Si vous souhaitez simplement sous-définir chaque trame de données par un index existant dans les deux trames de données, vous pouvez le faire avec la fonction 'match', comme suit:
data_A[match(data_B$index, data_A$index, nomatch=0),]
data_B[match(data_A$index, data_B$index, nomatch=0),]
Ceci est cependant identique à:
data_A[data_A$index %in% data_B$index,]
data_B[data_B$index %in% data_A$index,]
Voici une démo:
# Set seed for reproducibility.
set.seed(1)
# Create two sample data sets.
data_A <- data.frame(index=sample(1:200, 90, rep=FALSE), value=runif(90))
data_B <- data.frame(index=sample(1:200, 120, rep=FALSE), value=runif(120))
# Subset data of each data frame by the index in the other.
t_A <- data_A[match(data_B$index, data_A$index, nomatch=0),]
t_B <- data_B[match(data_A$index, data_B$index, nomatch=0),]
# Make sure they match.
data.frame(t_A[order(t_A$index),], t_B[order(t_B$index),])[1:20,]
# index value index.1 value.1
# 27 3 0.7155661 3 0.65887761
# 10 12 0.6049333 12 0.14362694
# 88 14 0.7410786 14 0.42021589
# 56 15 0.4525708 15 0.78101754
# 38 18 0.2075451 18 0.70277874
# 24 23 0.4314737 23 0.78218212
# 34 32 0.1734423 32 0.85508236
# 22 38 0.7317925 38 0.56426384
# 84 39 0.3913593 39 0.09485786
# 5 40 0.7789147 40 0.31248966
# 74 43 0.7799849 43 0.10910096
# 71 45 0.2847905 45 0.26787813
# 57 46 0.1751268 46 0.17719454
# 25 48 0.1482116 48 0.99607737
# 81 53 0.6304141 53 0.26721208
# 60 58 0.8645449 58 0.96920881
# 30 59 0.6401010 59 0.67371223
# 75 61 0.8806190 61 0.69882454
# 63 64 0.3287773 64 0.36918946
# 19 70 0.9240745 70 0.11350771
Vraiment compréhensible par l'homme exemple (comme c'est la première fois que j'utilise% en%), comment comparer deux trames de données et ne conserver que les lignes contenant les mêmes valeurs dans une colonne spécifique:
# Set seed for reproducibility.
set.seed(1)
# Create two sample data frames.
data_A <- data.frame(id=c(1,2,3), value=c(1,2,3))
data_B <- data.frame(id=c(1,2,3,4), value=c(5,6,7,8))
# compare data frames by specific columns and keep only
# the rows with equal values
data_A[data_A$id %in% data_B$id,] # will keep data in data_A
data_B[data_B$id %in% data_A$id,] # will keep data in data_b
Résultats:
> data_A[data_A$id %in% data_B$id,]
id value
1 1 1
2 2 2
3 3 3
> data_B[data_B$id %in% data_A$id,]
id value
1 1 5
2 2 6
3 3 7
Selon les commentaires de la publication d'origine, les fusions/jointures sont bien adaptées à ce problème.
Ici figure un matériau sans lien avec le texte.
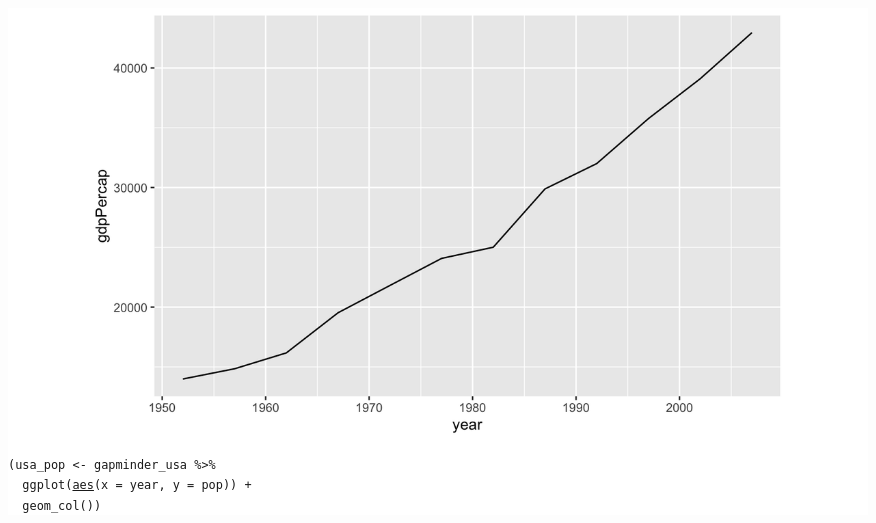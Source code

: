 <img src="figs/unnamed-chunk-14-1.png" width="700px" style="display: block; margin: auto;" />

</div>

<div class="highlight">

<pre class='chroma'><code class='language-r' data-lang='r'><span class='o'>(</span><span class='nv'>usa_pop</span> <span class='o'>&lt;-</span> <span class='nv'>gapminder_usa</span> <span class='o'>%&gt;%</span>
  <span class='nf'>ggplot</span><span class='o'>(</span><span class='nf'><a href='https://ggplot2.tidyverse.org/reference/aes.html'>aes</a></span><span class='o'>(</span>x <span class='o'>=</span> <span class='nv'>year</span>, y <span class='o'>=</span> <span class='nv'>pop</span><span class='o'>)</span><span class='o'>)</span> <span class='o'>+</span>
  <span class='nf'>geom_col</span><span class='o'>(</span><span class='o'>)</span><span class='o'>)</span>
</code></pre>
En particulier, une jointure interne ne renverra que les valeurs présentes dans les deux cadres de données, rendant inutile l'instruction setdiff
.
En utilisant les données de l'exemple de Dinre:
en base R:
cleanedA <- merge(data_A, data_B[, "index"], by = 1, sort = FALSE)
cleanedB <- merge(data_B, data_A[, "index"], by = 1, sort = FALSE)
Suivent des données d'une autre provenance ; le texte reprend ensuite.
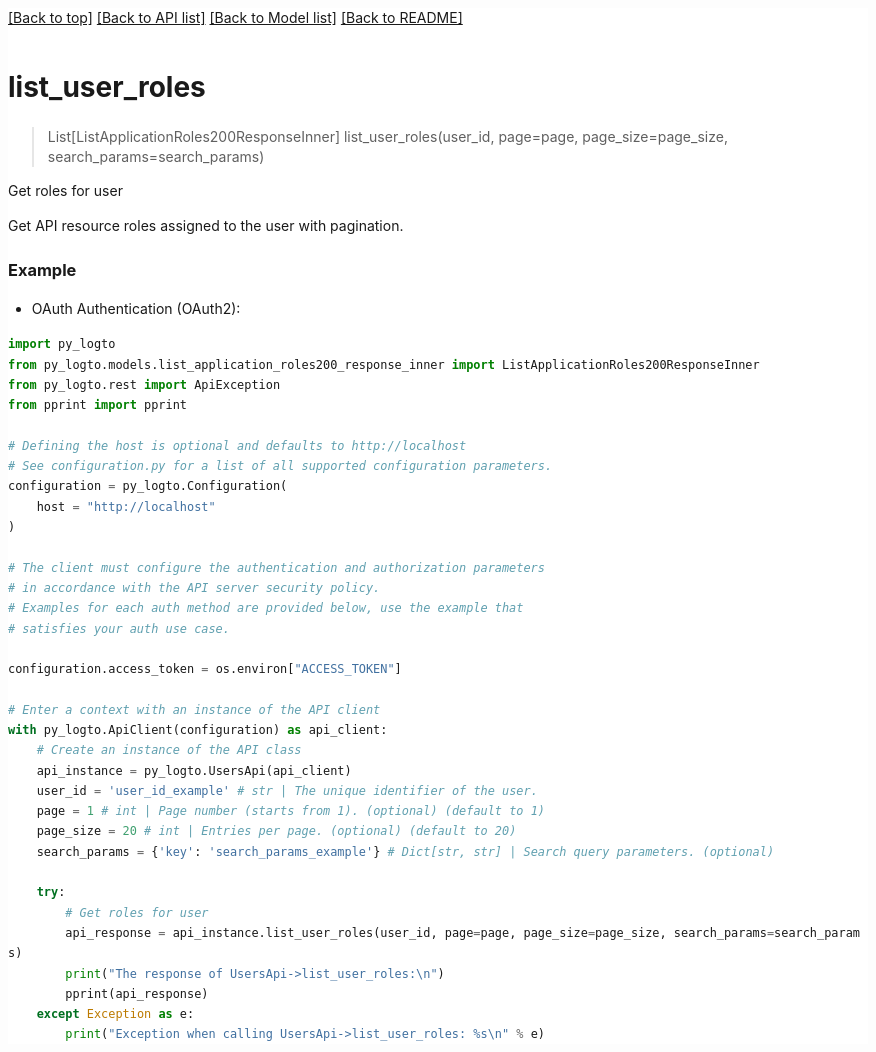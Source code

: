 [[Back to top]](#) [[Back to API list]](../README.md#documentation-for-api-endpoints) [[Back to Model list]](../README.md#documentation-for-models) [[Back to README]](../README.md)

# **list_user_roles**
> List[ListApplicationRoles200ResponseInner] list_user_roles(user_id, page=page, page_size=page_size, search_params=search_params)

Get roles for user

Get API resource roles assigned to the user with pagination.

### Example

* OAuth Authentication (OAuth2):

```python
import py_logto
from py_logto.models.list_application_roles200_response_inner import ListApplicationRoles200ResponseInner
from py_logto.rest import ApiException
from pprint import pprint

# Defining the host is optional and defaults to http://localhost
# See configuration.py for a list of all supported configuration parameters.
configuration = py_logto.Configuration(
    host = "http://localhost"
)

# The client must configure the authentication and authorization parameters
# in accordance with the API server security policy.
# Examples for each auth method are provided below, use the example that
# satisfies your auth use case.

configuration.access_token = os.environ["ACCESS_TOKEN"]

# Enter a context with an instance of the API client
with py_logto.ApiClient(configuration) as api_client:
    # Create an instance of the API class
    api_instance = py_logto.UsersApi(api_client)
    user_id = 'user_id_example' # str | The unique identifier of the user.
    page = 1 # int | Page number (starts from 1). (optional) (default to 1)
    page_size = 20 # int | Entries per page. (optional) (default to 20)
    search_params = {'key': 'search_params_example'} # Dict[str, str] | Search query parameters. (optional)

    try:
        # Get roles for user
        api_response = api_instance.list_user_roles(user_id, page=page, page_size=page_size, search_params=search_params)
        print("The response of UsersApi->list_user_roles:\n")
        pprint(api_response)
    except Exception as e:
        print("Exception when calling UsersApi->list_user_roles: %s\n" % e)
```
tilisation du paquet dplyr:
library(dplyr)
cleanedA <- inner_join(data_A, data_B %>% select(index))
cleanedB <- inner_join(data_B, data_A %>% select(index))
Pour conserver les données sous forme de deux tables distinctes, chacune contenant uniquement ses propres variables, cela permet de sous-définir la table non désirée sur sa seule variable d'index avant la jointure. Ensuite, aucune nouvelle variable n'est ajoutée à la table résultante.